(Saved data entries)
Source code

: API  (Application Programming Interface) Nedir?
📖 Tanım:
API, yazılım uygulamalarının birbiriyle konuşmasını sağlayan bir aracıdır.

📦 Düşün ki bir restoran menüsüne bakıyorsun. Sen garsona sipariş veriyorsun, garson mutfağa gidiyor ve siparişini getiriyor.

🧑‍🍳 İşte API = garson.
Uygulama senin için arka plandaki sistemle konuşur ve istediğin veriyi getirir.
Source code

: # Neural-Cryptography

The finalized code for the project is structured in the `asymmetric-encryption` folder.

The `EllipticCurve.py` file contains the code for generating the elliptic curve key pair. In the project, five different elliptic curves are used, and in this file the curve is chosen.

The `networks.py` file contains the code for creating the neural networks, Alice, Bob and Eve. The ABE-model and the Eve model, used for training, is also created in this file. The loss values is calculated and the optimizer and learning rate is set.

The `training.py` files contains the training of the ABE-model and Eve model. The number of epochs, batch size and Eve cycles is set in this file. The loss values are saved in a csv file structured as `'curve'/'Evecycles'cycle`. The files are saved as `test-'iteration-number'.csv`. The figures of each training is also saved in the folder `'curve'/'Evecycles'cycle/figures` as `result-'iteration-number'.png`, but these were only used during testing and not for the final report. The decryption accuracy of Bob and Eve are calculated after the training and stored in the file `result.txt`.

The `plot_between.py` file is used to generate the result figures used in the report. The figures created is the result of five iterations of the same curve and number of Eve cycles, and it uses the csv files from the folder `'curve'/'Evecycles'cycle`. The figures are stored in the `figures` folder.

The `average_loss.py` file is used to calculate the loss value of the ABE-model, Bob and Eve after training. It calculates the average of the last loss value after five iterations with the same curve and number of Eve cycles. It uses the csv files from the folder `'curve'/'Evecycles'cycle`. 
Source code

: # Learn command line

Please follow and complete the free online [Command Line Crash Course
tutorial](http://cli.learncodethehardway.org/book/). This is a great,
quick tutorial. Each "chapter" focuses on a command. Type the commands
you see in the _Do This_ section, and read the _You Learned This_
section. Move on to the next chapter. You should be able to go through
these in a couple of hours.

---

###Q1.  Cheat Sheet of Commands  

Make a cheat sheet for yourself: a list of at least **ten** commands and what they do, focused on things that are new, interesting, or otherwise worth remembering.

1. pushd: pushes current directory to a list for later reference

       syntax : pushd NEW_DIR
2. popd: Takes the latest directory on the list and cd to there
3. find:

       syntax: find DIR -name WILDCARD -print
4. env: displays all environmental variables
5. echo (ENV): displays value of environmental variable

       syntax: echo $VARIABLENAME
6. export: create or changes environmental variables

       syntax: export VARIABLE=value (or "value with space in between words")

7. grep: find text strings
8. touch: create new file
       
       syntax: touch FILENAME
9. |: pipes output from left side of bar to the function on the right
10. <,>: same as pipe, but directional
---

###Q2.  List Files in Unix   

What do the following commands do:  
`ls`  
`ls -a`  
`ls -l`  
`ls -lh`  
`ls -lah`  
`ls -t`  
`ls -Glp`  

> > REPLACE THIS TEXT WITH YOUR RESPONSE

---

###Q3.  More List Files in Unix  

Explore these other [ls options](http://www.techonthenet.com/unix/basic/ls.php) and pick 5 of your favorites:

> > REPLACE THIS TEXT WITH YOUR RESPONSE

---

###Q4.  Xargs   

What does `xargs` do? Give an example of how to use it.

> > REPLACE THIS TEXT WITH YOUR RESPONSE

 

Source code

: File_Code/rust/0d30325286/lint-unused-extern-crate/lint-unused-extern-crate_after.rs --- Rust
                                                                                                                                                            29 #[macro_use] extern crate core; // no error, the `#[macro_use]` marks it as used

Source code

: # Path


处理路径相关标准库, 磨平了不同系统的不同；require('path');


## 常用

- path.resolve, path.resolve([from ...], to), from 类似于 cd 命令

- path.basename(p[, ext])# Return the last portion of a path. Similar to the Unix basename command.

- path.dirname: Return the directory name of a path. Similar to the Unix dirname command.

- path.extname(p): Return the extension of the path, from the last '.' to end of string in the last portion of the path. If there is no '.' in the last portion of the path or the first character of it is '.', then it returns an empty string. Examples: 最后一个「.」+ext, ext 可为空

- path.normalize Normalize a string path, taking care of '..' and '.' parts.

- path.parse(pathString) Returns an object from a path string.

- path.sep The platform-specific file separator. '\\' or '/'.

Exercise instructions: Which lines above include the string "number"? Show them.

Result below:
The `training.py` files contains the training of the ABE-model and Eve model. The number of epochs, batch size and Eve cycles is set in this file. The loss values are saved in a csv file structured as `'curve'/'Evecycles'cycle`. The files are saved as `test-'iteration-number'.csv`. The figures of each training is also saved in the folder `'curve'/'Evecycles'cycle/figures` as `result-'iteration-number'.png`, but these were only used during testing and not for the final report. The decryption accuracy of Bob and Eve are calculated after the training and stored in the file `result.txt`.
The `plot_between.py` file is used to generate the result figures used in the report. The figures created is the result of five iterations of the same curve and number of Eve cycles, and it uses the csv files from the folder `'curve'/'Evecycles'cycle`. The figures are stored in the `figures` folder.
The `average_loss.py` file is used to calculate the loss value of the ABE-model, Bob and Eve after training. It calculates the average of the last loss value after five iterations with the same curve and number of Eve cycles. It uses the csv files from the folder `'curve'/'Evecycles'cycle`. 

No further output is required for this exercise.